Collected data
- Opening Delimiter -

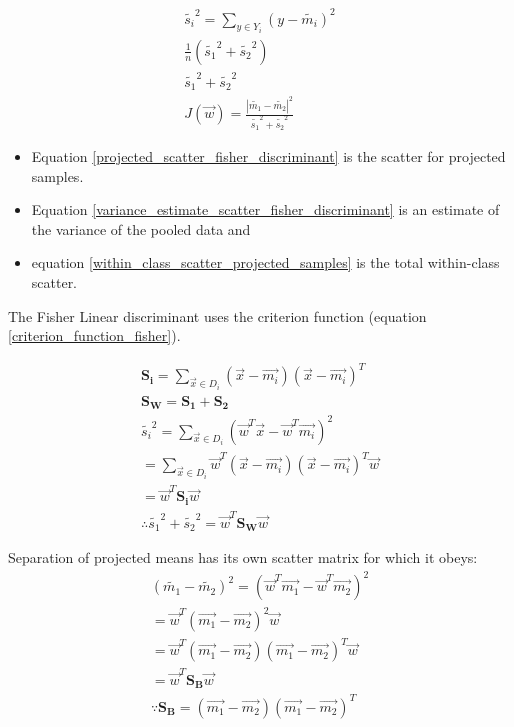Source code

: \documentclass[11pt]{article}
\begin{document}
\begin{eqnarray}
\tilde{s_i} ^2 = \sum _{y \in Y_i} (y - \tilde{m_i}) ^2 \label{projected_scatter_fisher_discriminant}\\
\frac{1}{n} (\tilde{s_1}^2 + \tilde{s_2}^2) \label{variance_estimate_scatter_fisher_discriminant} \\
\tilde{s_1}^2 + \tilde{s_2}^2 \label{within_class_scatter_projected_samples} \\
J(\vec{w}) = \frac{| \tilde{m_1} - \tilde{m_2}|^2} {\tilde{s_1}^2 + \tilde{s_2}^2} \label{criterion_function_fisher}
\end{eqnarray}
\begin{itemize}
	\item Equation \ref{projected_scatter_fisher_discriminant} is the scatter for projected samples.
	\item Equation \ref{variance_estimate_scatter_fisher_discriminant} is an estimate of the variance of the pooled data and 
	\item equation \ref{within_class_scatter_projected_samples} is the total within-class scatter.

\end{itemize}
The Fisher Linear discriminant uses the criterion function (equation \ref{criterion_function_fisher}).  

\begin{eqnarray}
	\mathbf{S_i} = \sum _{\vec{x} \in D_i} ( \vec{x} - \vec{m_i})( \vec{x} - \vec{m_i})^T \\
	\mathbf{S_W} = \mathbf{S_1} + \mathbf{S_2} \label{within_class_scatter_matrix} \\
	\tilde{s_i}^2 = \sum _{\vec{x} \in D_i} ( \vec{w}^T \vec{x} - \vec{w}^T \vec{m_i})^2 \\
	= \sum _{\vec{x} \in D_i} \vec{w}^T ( \vec{x} - \vec{m_i})( \vec{x} - \vec{m_i})^T \vec{w} \\
	= \vec{w}^T \mathbf{S_i} \vec{w} \\
	\therefore \tilde{s_1}^2 + \tilde{s_2}^2 = \vec{w}^T \mathbf{S_W}\vec{w} 
\end{eqnarray}

Separation of projected means has its own scatter matrix for which it obeys:
\begin{eqnarray}
(\tilde{m_1} - \tilde{m_2})^2 = ( \vec{w}^T \vec{m_1} - \vec{w}^T \vec{m_2} )^2  \label {projected_means_definition} \\
= \vec{w}^T(  \vec{m_1} -  \vec{m_2} )^2 \vec{w} \\ 
= \vec{w}^T(  \vec{m_1} -  \vec{m_2} )(  \vec{m_1} -  \vec{m_2} )^T \vec{w} \\
= \vec{w}^T \mathbf{S_B} \vec{w} \\
\because \mathbf{S_B} = (\vec{m_1} - \vec{m_2})(\vec{m_1} - \vec{m_2})^T \label {between_class_scatter_matrix}
\end{eqnarray}
\end{document}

- Closing Delimiter -

In the answer, give only the lines from the top of the data above through the line with "pooled data and", reproduced exactly; no picture may appear.

Source code

: \documentclass[11pt]{article}
\begin{document}
\begin{eqnarray}
\tilde{s_i} ^2 = \sum _{y \in Y_i} (y - \tilde{m_i}) ^2 \label{projected_scatter_fisher_discriminant}\\
\frac{1}{n} (\tilde{s_1}^2 + \tilde{s_2}^2) \label{variance_estimate_scatter_fisher_discriminant} \\
\tilde{s_1}^2 + \tilde{s_2}^2 \label{within_class_scatter_projected_samples} \\
J(\vec{w}) = \frac{| \tilde{m_1} - \tilde{m_2}|^2} {\tilde{s_1}^2 + \tilde{s_2}^2} \label{criterion_function_fisher}
\end{eqnarray}
\begin{itemize}
	\item Equation \ref{projected_scatter_fisher_discriminant} is the scatter for projected samples.
	\item Equation \ref{variance_estimate_scatter_fisher_discriminant} is an estimate of the variance of the pooled data and 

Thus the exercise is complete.